Mr Johnson’s letter comes after 27 people – 17 men, seven women and two teenage boys and a girl – died near Calais on Wednesday while trying to cross the English Channel to the UK in a flimsy boat.
The PM’s five-point plan entails:
• Joint patrols to prevent migrant boats from leaving French beaches
• Using more advanced technology such as sensors and radar
• Carry out reciprocal maritime patrols in each nation’s territorial waters and utilise airborne surveillance
• “Deepening the work” of the Joint Intelligence Cell and ensuring there is better intelligence sharing to drive more arrests and prosecutions
• Committing to “immediate work” to strike a bilateral returns agreement between Paris and London, as well as discussions on a UK-EU agreement
“If those who reach this country were swiftly returned the incentive for people to put their lives in the hands of traffickers would be significantly reduced,” Mr Johnson said.

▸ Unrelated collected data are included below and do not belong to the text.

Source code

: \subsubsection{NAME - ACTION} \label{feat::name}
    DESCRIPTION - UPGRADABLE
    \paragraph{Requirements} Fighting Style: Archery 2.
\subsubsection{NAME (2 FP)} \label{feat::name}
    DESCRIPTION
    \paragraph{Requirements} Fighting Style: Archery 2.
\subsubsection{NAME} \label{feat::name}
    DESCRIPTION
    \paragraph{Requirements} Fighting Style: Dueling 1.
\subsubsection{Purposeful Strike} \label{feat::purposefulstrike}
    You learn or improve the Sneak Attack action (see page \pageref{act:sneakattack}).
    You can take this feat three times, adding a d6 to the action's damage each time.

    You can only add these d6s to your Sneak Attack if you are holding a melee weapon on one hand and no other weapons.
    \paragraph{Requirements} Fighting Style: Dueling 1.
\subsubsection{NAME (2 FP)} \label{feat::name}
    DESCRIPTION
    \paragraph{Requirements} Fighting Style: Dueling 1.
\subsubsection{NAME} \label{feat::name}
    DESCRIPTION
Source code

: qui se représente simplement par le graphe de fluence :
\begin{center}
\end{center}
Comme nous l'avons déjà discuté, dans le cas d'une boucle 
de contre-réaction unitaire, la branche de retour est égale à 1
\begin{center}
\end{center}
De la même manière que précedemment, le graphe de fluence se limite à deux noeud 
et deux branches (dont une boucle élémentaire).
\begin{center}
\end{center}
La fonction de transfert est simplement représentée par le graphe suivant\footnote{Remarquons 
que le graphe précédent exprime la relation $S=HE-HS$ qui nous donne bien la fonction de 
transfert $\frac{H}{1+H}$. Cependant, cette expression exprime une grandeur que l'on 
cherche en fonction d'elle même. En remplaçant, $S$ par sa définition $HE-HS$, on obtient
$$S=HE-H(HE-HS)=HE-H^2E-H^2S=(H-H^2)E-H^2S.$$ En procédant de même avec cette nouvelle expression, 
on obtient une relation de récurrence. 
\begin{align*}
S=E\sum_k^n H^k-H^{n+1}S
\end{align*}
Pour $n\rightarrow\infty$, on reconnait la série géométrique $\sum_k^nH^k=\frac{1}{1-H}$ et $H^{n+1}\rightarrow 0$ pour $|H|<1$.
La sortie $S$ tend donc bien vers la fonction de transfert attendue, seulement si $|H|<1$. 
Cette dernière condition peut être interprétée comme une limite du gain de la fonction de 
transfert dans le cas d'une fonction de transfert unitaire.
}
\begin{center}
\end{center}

“This would be the single biggest step we could take together to reduce the draw to Northern France and break the business model of criminal gangs.

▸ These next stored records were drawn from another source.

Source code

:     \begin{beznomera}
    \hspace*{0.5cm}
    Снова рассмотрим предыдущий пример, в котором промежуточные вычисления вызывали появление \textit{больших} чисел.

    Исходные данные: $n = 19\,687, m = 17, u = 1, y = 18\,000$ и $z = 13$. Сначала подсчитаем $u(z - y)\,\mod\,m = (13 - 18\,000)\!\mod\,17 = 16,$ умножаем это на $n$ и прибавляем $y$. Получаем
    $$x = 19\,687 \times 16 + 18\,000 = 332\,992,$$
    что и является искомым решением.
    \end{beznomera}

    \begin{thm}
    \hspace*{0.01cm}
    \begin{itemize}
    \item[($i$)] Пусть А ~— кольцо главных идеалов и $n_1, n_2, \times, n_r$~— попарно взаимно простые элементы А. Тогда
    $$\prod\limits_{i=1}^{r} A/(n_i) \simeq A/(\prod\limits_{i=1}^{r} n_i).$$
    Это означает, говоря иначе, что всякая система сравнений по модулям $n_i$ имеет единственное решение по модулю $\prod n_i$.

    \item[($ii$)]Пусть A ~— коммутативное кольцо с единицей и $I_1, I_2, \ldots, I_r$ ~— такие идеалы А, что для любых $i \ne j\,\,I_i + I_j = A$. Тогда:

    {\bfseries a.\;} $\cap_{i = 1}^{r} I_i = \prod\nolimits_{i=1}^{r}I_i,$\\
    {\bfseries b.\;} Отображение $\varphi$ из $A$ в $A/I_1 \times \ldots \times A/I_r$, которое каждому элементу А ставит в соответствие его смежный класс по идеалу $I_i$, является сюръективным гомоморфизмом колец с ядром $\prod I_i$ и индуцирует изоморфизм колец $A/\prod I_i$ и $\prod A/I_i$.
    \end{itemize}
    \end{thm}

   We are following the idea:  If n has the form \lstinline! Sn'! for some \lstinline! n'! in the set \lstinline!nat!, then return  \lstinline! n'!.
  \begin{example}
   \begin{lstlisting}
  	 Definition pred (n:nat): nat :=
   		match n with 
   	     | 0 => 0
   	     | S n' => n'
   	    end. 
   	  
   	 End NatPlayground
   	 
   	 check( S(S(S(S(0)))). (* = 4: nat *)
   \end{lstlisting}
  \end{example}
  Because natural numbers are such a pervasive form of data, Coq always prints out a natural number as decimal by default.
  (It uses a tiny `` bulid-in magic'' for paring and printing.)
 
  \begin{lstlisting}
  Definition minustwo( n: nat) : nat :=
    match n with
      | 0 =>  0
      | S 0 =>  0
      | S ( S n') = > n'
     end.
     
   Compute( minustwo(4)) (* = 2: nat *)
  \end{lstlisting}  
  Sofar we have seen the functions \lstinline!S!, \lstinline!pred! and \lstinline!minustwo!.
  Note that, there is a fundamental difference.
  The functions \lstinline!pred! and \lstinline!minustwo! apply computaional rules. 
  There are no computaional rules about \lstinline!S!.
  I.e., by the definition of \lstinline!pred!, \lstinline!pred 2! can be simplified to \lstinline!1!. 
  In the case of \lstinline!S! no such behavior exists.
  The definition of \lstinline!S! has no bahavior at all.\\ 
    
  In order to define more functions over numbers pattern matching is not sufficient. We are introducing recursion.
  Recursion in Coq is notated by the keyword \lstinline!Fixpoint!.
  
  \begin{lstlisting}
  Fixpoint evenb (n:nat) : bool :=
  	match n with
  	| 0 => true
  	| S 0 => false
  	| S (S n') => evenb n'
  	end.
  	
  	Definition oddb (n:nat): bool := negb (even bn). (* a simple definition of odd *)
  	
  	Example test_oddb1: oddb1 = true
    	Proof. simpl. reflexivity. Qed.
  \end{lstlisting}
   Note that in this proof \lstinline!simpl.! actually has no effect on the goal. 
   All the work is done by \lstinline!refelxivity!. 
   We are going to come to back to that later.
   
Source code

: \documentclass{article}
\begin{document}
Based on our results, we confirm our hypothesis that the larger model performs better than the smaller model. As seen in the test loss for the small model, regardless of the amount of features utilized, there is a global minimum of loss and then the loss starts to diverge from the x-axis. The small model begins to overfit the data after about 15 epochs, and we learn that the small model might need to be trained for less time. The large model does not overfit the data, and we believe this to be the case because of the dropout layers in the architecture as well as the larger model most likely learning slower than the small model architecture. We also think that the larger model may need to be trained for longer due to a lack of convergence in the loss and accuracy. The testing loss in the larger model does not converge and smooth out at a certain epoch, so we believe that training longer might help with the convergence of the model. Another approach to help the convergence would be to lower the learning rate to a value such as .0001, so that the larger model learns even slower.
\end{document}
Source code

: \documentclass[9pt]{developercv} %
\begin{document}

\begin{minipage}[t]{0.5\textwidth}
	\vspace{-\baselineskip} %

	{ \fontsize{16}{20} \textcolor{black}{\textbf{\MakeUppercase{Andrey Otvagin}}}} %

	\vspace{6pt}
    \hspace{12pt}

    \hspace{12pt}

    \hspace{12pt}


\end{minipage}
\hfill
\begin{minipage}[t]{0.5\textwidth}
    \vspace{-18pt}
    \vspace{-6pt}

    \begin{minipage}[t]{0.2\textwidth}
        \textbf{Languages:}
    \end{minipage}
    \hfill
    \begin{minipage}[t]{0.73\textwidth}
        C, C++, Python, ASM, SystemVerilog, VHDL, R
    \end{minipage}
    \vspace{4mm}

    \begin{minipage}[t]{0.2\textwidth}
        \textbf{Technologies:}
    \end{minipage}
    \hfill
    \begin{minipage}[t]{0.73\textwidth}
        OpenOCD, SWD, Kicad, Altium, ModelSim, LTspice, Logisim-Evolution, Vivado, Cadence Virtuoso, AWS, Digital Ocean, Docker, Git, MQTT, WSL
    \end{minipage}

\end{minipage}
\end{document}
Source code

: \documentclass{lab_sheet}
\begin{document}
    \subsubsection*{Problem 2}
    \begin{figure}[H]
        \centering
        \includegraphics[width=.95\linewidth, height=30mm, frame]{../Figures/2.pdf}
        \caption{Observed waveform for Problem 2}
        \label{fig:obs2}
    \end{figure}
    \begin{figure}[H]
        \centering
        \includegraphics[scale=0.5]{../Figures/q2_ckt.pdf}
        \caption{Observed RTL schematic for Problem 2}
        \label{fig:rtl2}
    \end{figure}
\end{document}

“I am confident that by taking these steps and building on our existing cooperation we can address illegal migration and prevent more families from experiencing the devastating loss we saw yesterday.”
The PM said that having spoken to the French president in the wake of Wednesday’s tragedy “I know President Macron recognises, as I do, the urgency of the situation we are both facing”.

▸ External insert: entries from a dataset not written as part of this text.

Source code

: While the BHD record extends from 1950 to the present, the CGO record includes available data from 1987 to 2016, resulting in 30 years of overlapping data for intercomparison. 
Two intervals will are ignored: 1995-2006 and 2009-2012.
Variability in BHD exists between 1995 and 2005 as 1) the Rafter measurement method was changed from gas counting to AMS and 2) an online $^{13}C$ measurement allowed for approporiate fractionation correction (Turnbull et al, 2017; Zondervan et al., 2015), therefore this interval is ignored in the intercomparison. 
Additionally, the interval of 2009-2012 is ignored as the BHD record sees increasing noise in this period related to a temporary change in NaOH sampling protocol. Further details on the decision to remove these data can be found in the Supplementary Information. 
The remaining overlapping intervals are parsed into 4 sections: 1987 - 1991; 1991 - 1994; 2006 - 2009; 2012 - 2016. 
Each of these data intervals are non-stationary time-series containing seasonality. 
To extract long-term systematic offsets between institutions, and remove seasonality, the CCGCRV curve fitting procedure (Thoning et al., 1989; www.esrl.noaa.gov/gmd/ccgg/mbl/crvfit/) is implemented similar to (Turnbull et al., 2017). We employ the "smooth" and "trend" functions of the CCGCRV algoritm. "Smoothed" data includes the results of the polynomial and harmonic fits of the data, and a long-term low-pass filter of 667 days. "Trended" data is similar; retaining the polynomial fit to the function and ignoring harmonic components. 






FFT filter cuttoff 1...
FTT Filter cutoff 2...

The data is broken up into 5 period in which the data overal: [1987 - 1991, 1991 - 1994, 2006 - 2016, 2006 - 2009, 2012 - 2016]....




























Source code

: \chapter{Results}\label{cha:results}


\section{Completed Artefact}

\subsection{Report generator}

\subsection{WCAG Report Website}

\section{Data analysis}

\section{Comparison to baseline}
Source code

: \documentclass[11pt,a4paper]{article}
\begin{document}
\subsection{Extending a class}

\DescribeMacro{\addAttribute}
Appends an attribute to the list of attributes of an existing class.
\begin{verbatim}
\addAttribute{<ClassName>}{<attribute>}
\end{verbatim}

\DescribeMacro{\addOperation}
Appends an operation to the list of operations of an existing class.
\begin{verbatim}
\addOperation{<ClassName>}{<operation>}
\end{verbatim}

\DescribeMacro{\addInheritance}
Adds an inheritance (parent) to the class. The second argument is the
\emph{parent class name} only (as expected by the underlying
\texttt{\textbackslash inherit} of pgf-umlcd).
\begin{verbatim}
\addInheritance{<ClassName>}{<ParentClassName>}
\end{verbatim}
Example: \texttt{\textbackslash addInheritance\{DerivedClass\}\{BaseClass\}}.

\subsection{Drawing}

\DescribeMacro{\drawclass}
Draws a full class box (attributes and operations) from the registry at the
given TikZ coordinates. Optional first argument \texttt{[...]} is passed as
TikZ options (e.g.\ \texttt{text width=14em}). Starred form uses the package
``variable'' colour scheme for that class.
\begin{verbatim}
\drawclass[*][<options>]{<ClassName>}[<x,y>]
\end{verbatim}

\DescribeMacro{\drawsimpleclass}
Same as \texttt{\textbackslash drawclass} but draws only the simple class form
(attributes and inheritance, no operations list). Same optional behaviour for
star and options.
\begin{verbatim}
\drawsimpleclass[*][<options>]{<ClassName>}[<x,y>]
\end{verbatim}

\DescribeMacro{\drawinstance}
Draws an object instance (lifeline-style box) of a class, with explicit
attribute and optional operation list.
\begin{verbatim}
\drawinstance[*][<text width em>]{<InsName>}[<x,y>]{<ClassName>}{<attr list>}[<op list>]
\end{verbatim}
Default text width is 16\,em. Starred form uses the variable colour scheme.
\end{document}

Home Secretary Priti Patel will meet French Interior Minister Gerald Darmanin this weekend to discuss the migrant crisis, along with counterparts from Germany, Belgium and the Netherlands.
In his letter to Mr Macron, Mr Johnson said he was ready to “upgrade this meeting to a leaders’ level summit or to arrange further bilateral discussions with you or with colleagues”.
Ms Patel and her French counterpart spoke on the phone on Thursday to “put forward plans for greater collaboration and innovation in stopping these deadly crossings”.
Home Office officials and law enforcement officers will be in Paris on Friday to “intensify joint co-operation and intelligence-sharing”.
Ms Patel, who is under pressure on the issue after promising in August 2020 to make the route across the English Channel “unviable”, also renewed an offer to send British officers to join patrols on French beaches.
The home secretary earlier told the Commons there is “no quick fix” to tackling the crossings.
“This is about addressing long-term pull factors, smashing the criminal gangs that treat human beings as cargo and tackling supply chains,” she said.
Mr Macron said he was requesting more assistance from the UK.
“We are going to ask for extra help from the British because all these men and these women don’t want to stay in France,” he said.
“We tell them they’re obviously able to do so, and there are centres in Calais and Dunkirk where they can go, but we’re going to reinforce in fact saving them at sea.”
Natacha Bouchart, mayor of Calais, laid the blame for the crisis at the door of the British and called on Mr Johnson to “face up to his responsibilities”.
“The British government is to blame. I believe that Boris Johnson has, for the past year and a half, cynically chosen to blame France,” she said, according to French media reports.
And Franck Dhersin, vice president of transport for the northern Hauts-de-France region, said the “mafia chiefs” who spearhead the trafficking networks live in the UK and must be arrested.
Wednesday’s loss of life is the worst of the migrant crisis, which has seen numbers reaching the UK by sea increase from 8,417 in 2020 to more than 25,000 so far this year.
New figures from the Home Office show that asylum claims in the UK are at their highest level for almost 20 years, with more than 37,500 claims made in the year to September.
A government minister revealed last week that just five people had been returned to Europe after crossing the sea on small boats.
Deportations as a whole – not just for people who cross the Channel – are at an historic low.
In the year to June 2021 they decreased to 2,910 – less than half the previous year. The government blamed the drop on the pandemic.